Data Processing

ahmed_gomaa · December 17, 2019, 11:53am

How can process the data at the DB engine side and just receive the result? In other words, we want to process the data at the DB engine to save the HDD space.

ScottF · December 17, 2019, 2:59pm

Hi @ahmed_gomaa -

In general, the DB nodes push down whatever processing they can to the database server, and only retrieve data locally when you tell them to cache some result. Take the following workflow from the Hub as an example:

On the bottom branch, all of the aggregation and filtering functions are taking place on the DB side, as indicated by the square DB ports. Only at the very last node, the DB Reader, are any results brought back to KNIME table form (black triangle port).

ahmed_gomaa · December 22, 2019, 7:58am

In first, thank you for supporting.

I took a look about the nodes that belong to the DB category in the nodes repository. Those nodes make the traditional known DB processing. Are there another nodes can be used for the text analysis (clustering/detection, classification) nodes (like as Strings To Document, etc) which run on the DB side directly?

ScottF · January 2, 2020, 3:34pm

Hi @ahmed_gomaa -

You can push some of the modeling to the server side using our Spark extension, assuming you have a Spark cluster available. But unfortunately we don’t support push-down for the text processing extension at the moment - sorry about that.

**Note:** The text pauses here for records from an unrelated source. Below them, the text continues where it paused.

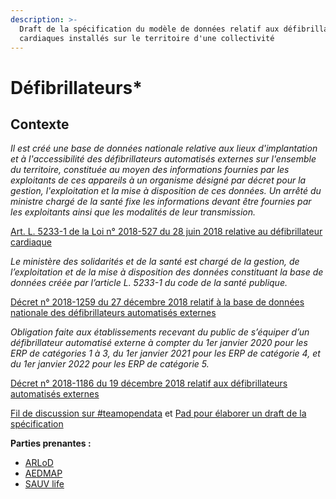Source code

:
 ```yaml
---
description: >-
  Draft de la spécification du modèle de données relatif aux défibrillateurs
  cardiaques installés sur le territoire d'une collectivité
---
```


# Défibrillateurs\*

## Contexte

_Il est créé une base de données nationale relative aux lieux d'implantation et à l'accessibilité des défibrillateurs automatisés externes sur l'ensemble du territoire, constituée au moyen des informations fournies par les exploitants de ces appareils à un organisme désigné par décret pour la gestion, l'exploitation et la mise à disposition de ces données. Un arrêté du ministre chargé de la santé fixe les informations devant être fournies par les exploitants ainsi que les modalités de leur transmission._

[Art. L. 5233-1 de la Loi n° 2018-527 du 28 juin 2018 relative au défibrillateur cardiaque](https://www.legifrance.gouv.fr/jo_pdf.do?id=JORFTEXT000037116260)

_Le ministère des solidarités et de la santé est chargé de la gestion, de l’exploitation et de la mise à disposition des données constituant la base de données créée par l’article L. 5233-1 du code de la santé publique._

[Décret n° 2018-1259 du 27 décembre 2018 relatif à la base de données nationale des défibrillateurs automatisés externes](https://www.legifrance.gouv.fr/jo_pdf.do?id=JORFTEXT000037864893)

_Obligation faite aux établissements recevant du public de s’équiper d’un défibrillateur automatisé externe à compter du 1er janvier 2020 pour les ERP de catégories 1 à 3, du 1er janvier 2021 pour les ERP de catégorie 4, et du 1er janvier 2022 pour les ERP de catégorie 5._

[Décret n° 2018-1186 du 19 décembre 2018 relatif aux défibrillateurs automatisés externes](https://www.legifrance.gouv.fr/jo_pdf.do?id=JORFTEXT000037839290)

[Fil de discussion sur \#teamopendata](https://teamopendata.org/t/loi-defibrillateur-cardiaque/658/11) et [Pad pour élaborer un draft de la spécification](https://annuel.framapad.org/p/spec-defibrillateurs)

**Parties prenantes :**

* [ARLoD](http://www.arlod.fr/)
* [AEDMAP](https://aedmap.org/fr/)
* [SAUV life](https://sauvlife.fr/)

denizkonak · June 17, 2021, 1:22pm

Hi @ScottF ,

I tried to take the linked wf but I couldn’t find it at the given link.
Could you please direct me if it is still available at any other link?

Thanks,
Deniz

KKERROXXX · June 17, 2021, 1:39pm

Hi @denizkonak ,

You can find the wf mentioned by @ScottF below,

10. Database - solution.knwf (91.3 KB)

Best,

ipazin · June 17, 2021, 1:45pm

@ScottF link has been updated.
Ivan